It is also an object of the present invention to provide an air heating burner having consistently low CO emissions regardless of the magnitude of the pressure drop across the burner and thereby air flow velocity through the ports of the mixing plates.

An additional object of the present invention is to provide an air heating burner having more uniform combustion air flow distribution.

Yet another object of the present invention is to provide an air heating burner which pre-heats combustion air to increase overall combustion temperature, thereby reducing CO emissions.

Still another object of the present invention is to provide an air heating burner which reduces flame length at high fire.

In light of the above, an air heating burner is provided which reduces combustion air velocity in the region of the burner associated with low to medium-low fire. The burner assembly includes a fuel manifold having mixing plates attached thereto and disposed downstream of the manifold. The mixing plates diverge from one another in a downstream direction to form a general V-shape when viewed from above. A plurality of combustion air ports extends through the mixing plates to provide jets of air for mixing with fuel from the manifold. In the currently preferred embodiment, the burner assembly includes a pair of wings located upstream of and overlapping portions of associated mixing plates. The wings cover the upstream (or lower) portion of the mixing plates, which carry the combustion air ports associated with low to medium-low fire. Air flow ports in the wings provide an additional pressure drop which decreases air flow velocity at the mixing plates. The wings do not cover the combustion air ports associated with medium to high fire. The lower air flow velocity through the low and medium-low air ports reduces quenching, thereby minimizing CO emissions. The wings also ensure that fuel flow velocity is greater than air flow velocity over a larger operating range, thereby maximizing the turndown of the burner. Each wing with its associated mixing plate also forms a pre-heat chamber for the incoming combustion air. As a result, the temperature of combustion is increased, which also serves to minimize CO emissions.

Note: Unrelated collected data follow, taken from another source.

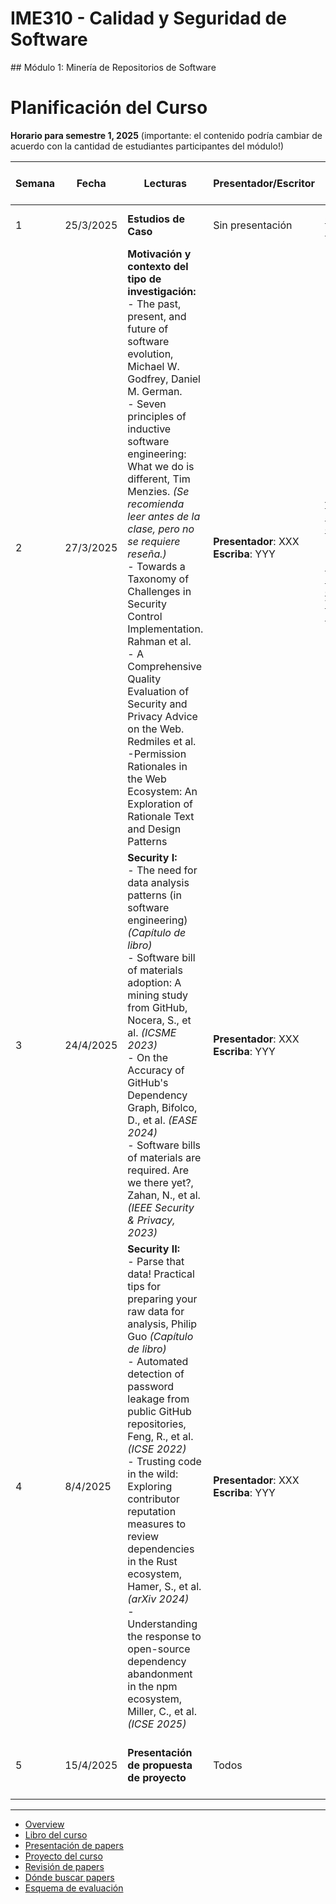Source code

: # IME310 - Calidad y Seguridad de Software
## Módulo 1: Minería de Repositorios de Software

# Planificación del Curso

**Horario para semestre 1, 2025** (importante: el contenido podría cambiar de acuerdo con la cantidad de estudiantes participantes del módulo!)  

| Semana | Fecha     | Lecturas | Presentador/Escritor | Documentos | Asignaciones de revisión de papers |
|--------|----------|----------|----------------------|------------|------------------------------------|
| 1      | 25/3/2025 | **Estudios de Caso** | Sin presentación | [Caso 1](https://blog.koi.security/the-story-of-extensiontotal-how-we-hacked-the-vscode-marketplace-5c6e66a0e9d7),  [Caso 2](https://medium.com/extensiontotal/when-chrome-extensions-turn-against-us-the-cyberhaven-breach-and-beyond-9e35e59e1bff) | No hay reporte que presentar |
| 2      | 27/3/2025 | **Motivación y contexto del tipo de investigación:**<br>- The past, present, and future of software evolution, Michael W. Godfrey, Daniel M. German.<br>- Seven principles of inductive software engineering: What we do is different, Tim Menzies. *(Se recomienda leer antes de la clase, pero no se requiere reseña.)* <br>- Towards a Taxonomy of Challenges in Security Control Implementation. Rahman et al. <br>- A Comprehensive Quality Evaluation of Security and Privacy Advice on the Web. Redmiles et al. <br>-Permission Rationales in the Web Ecosystem: An Exploration of Rationale Text and Design Patterns| **Presentador**: XXX <br>**Escriba**: YYY | - [The past, present, and future of software evolution](documentos/s1.1_The_Past_Present_and_Future_of_Software_Evolution.pdf)<br>- [Seven principles of inductive software engineering: What we do is different](documentos/s1.2_Seven_principles_of_inductive_software_engineering-What_we_do_is_different.pdf) | Se requiere una reseña corta para cada artículo. Enviar antes de las 8:00 PM del día anterior a la clase. |
| 3      | 24/4/2025 | **Security I:**<br>- The need for data analysis patterns (in software engineering) *(Capítulo de libro)*<br>- Software bill of materials adoption: A mining study from GitHub, Nocera, S., et al. *(ICSME 2023)*<br>- On the Accuracy of GitHub's Dependency Graph, Bifolco, D., et al. *(EASE 2024)*<br>- Software bills of materials are required. Are we there yet?, Zahan, N., et al. *(IEEE Security & Privacy, 2023)* | **Presentador**: XXX <br>**Escriba**: YYY| | Se requiere una reseña corta para cada artículo. Enviar antes de las 8:00 PM del día anterior a la clase.  |
| 4      | 8/4/2025 | **Security II:**<br>- Parse that data! Practical tips for preparing your raw data for analysis, Philip Guo *(Capítulo de libro)*<br>- Automated detection of password leakage from public GitHub repositories, Feng, R., et al. *(ICSE 2022)*<br>- Trusting code in the wild: Exploring contributor reputation measures to review dependencies in the Rust ecosystem, Hamer, S., et al. *(arXiv 2024)*<br>- Understanding the response to open-source dependency abandonment in the npm ecosystem, Miller, C., et al. *(ICSE 2025)* | **Presentador**: XXX<br>**Escriba**: YYY | |Se requiere una reseña corta para cada artículo. Enviar antes de las 8:00 PM del día anterior a la clase. |
| 5      | 15/4/2025 | **Presentación de propuesta de proyecto** | Todos | | Enviar documento de propuesta antes de las 8:00 PM. |









---
- [Overview](organizacion/overview.md)
- [Libro del curso](organizacion/libro_del_curso.md)
- [Presentación de papers](organizacion/presentacion_de_papers.md)
- [Proyecto del curso](organizacion/proyecto_del_curso.md)
- [Revisión de papers](organizacion/revision_de_papers.md)
- [Dónde buscar papers](organizacion/donde_buscar_papers.md)
- [Esquema de evaluación](organizacion/esquema_de_evaluacion.md)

The burner is also configured to reduce flame length at high fire. The extreme downstream portion of each mixing plate extends directly downstream so that the mixing plates are parallel to one another in this area. These areas of the mixing plates carry combustion air ports associated with high fire. The parallel mixing plate portions serve to reduce flame length during high fire, thereby reducing space requirements for the burner application. The parallel portions also create more intense mixing of air with fuel and combustion products, thereby creating more complete combustion and reducing CO emissions.

These and other aims, objectives, and features of the invention will become more apparent from the following detailed description when taken in conjunction with the accompanying drawings.

FIG. 1 is a cross-sectional view of an air heating burner in accordance with the present invention.

FIG. 2 is a graph showing the CO emissions generated by conventional air heating burners as compared to the burner of the present invention over a range of inputs.

FIG. 3 is a graph showing CO emissions of the burner of the present invention over a range of pressure drops across the burner.

FIG. 4 is a side elevational view of the burner of FIG. 1 with a portion of a screen removed.

FIG. 5 is a front elevational view of the burner as taken along line 5--5 of FIG. 4.

While the invention is susceptible of various modifications and alternative constructions, certain illustrative embodiments thereof have been shown in the drawings and will be described below in detail. It should be understood, however, that there is no intention to limit the invention to the specific forms disclosed, but on the contrary, the intention is to cover all modifications, alternative constructions and equivalents falling within the spirit and scope of the invention as defined by the appended claims.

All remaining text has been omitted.